Where the land meets the sky

Imagine this: A woman pulls off the highway near Granada Rd., and stops beside a lake because she can see a train moving along the tracks at the edge of the water. She wants to stand close to the train and feel what she can. She hops out of her car, which is scratched and dented along the passenger side, and in her haste, leaves the door open. She approaches the train, which is fast and eastward bound, and when she is within a metre of it, fear grabs her by the ankles and holds her fast. The sunlight flashes in between cars. The gusting air from the passing freight cars is powerful – it pulls at her, and then pushes her away – it threatens to create a rhythm that will build and build until she is pulled into the train. The woman fights against this beat, but she does not step back. She stands and faces the rushing train until it is done. The silence that swirls in the aftermath of the train is astounding – she is a child, standing with her father in the cool morning, holding his hand, waiting for the circus trains arrive – she is stopped in a jam of vehicles waiting for a train to cross on 50th Street and one of the kids is late for dance class – she is in a tent in the mountains with a lover as the slow train across the lake blows its horn at 2 a.m. and she begins to sob. She steps between the tracks and watches the train get smaller as it moves away.

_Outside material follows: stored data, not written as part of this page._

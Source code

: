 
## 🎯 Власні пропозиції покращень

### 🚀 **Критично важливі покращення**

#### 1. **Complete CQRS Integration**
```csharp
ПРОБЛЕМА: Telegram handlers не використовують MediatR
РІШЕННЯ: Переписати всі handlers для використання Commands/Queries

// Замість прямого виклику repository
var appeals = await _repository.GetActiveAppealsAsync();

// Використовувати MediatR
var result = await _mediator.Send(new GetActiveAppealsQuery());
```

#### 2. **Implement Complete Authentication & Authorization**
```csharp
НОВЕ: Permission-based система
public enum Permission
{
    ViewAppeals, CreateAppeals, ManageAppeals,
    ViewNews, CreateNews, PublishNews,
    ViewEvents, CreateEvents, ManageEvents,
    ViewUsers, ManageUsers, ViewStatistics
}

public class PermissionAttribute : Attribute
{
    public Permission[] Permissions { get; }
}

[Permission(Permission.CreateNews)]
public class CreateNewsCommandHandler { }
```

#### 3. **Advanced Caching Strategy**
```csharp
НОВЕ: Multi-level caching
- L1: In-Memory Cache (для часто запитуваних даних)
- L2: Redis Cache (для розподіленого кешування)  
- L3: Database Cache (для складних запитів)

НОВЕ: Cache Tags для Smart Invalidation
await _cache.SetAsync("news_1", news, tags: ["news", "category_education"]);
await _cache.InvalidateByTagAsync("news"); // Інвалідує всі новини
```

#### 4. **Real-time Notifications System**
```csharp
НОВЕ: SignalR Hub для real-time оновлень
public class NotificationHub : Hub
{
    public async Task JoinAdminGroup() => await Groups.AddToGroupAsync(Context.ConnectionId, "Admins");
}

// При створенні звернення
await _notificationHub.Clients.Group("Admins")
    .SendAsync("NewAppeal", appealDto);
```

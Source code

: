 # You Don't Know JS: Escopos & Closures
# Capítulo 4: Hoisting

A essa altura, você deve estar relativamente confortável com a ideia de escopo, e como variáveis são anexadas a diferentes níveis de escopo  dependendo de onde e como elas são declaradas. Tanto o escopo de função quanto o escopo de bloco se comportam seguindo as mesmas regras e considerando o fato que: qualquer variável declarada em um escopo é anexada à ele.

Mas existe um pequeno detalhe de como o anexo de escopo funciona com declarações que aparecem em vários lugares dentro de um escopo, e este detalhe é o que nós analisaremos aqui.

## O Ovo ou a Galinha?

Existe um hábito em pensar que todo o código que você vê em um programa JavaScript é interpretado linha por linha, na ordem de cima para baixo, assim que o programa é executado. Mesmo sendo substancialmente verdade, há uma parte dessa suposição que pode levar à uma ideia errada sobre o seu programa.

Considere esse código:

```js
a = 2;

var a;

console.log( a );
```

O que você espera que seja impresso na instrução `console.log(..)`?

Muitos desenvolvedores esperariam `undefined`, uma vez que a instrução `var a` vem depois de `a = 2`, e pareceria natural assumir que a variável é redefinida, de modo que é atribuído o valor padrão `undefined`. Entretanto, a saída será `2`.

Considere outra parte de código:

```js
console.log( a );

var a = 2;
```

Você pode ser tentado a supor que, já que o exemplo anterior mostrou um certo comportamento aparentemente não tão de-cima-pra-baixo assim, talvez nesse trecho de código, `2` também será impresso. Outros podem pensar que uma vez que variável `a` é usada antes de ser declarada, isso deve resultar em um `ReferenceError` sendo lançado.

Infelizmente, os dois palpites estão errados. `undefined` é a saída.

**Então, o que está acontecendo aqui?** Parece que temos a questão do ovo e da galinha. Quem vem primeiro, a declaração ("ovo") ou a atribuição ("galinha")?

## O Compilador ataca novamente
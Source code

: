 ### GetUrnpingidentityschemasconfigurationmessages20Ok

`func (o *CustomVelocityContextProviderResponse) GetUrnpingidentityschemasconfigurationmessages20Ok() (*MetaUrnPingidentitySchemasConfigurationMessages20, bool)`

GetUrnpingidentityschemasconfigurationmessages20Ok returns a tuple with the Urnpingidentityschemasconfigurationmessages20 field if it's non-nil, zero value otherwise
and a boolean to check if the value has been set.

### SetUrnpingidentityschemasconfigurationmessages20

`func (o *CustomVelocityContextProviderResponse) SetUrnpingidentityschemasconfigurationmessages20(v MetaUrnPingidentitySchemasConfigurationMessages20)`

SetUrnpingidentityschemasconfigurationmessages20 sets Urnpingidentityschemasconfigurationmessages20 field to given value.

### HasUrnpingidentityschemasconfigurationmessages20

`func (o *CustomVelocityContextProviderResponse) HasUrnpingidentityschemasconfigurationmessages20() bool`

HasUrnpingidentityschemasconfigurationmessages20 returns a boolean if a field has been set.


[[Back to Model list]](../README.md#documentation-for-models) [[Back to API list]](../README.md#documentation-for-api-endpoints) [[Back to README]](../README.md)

She has been travelling west, toward the mountains, the highway rising up to meet the low-slung sky. At Obed Summit, it is as if the road and the sky meld inside a zinc-grey wash. She stops here because she has to pee. The outhouse looks as if it’s foul, so she wanders into the woods, disappears herself into the tall pines. She comes across a grey door and instead of pushing it open and entering, she knocks. A man’s voice from the other side – “Coming. Coming.” The door is thick and wooden – it is solid but it does not creak when it opens. The woman looks at the man behind the door. He is wearing a uniform – buttoned-up smock, and trousers, and well-shined black leather shoes. A white towel is folded neatly over his forearm. “Is this heaven?” the woman says, her voice is a hushed small thing. The man smiles kindly – “No,” he says, “this is the washroom.” He shows her to a cubicle, opens the door and gestures for her to enter.

She does have to pee. The walls are dark chestnut and she can barely see, on the back of the door, someone has written a poem with a black Sharpie. With the first line of the first stanza, the woman enters the poem. It is a poem about an elephant standing on the Charles Bridge in Prague. The elephant has escaped from a circus, where its keeper was cruel – he beat the elephant because he could, because the elephant was chained, because his father beat him, because he has had no luck with love. One day, the elephant was not chained and the keeper died. He was smeared against a cement wall – an accident, of course. The woman is there, on the bridge deck with her skirt and underwear around her feet in a puddle. She is naked from her waist down and no one seems to care, or notice. The elephant looks at her. It tilts its head as if it has never seen anything so ridiculous, or beautiful, or amusing. The woman thinks the elephant is smiling at her, so she smiles back.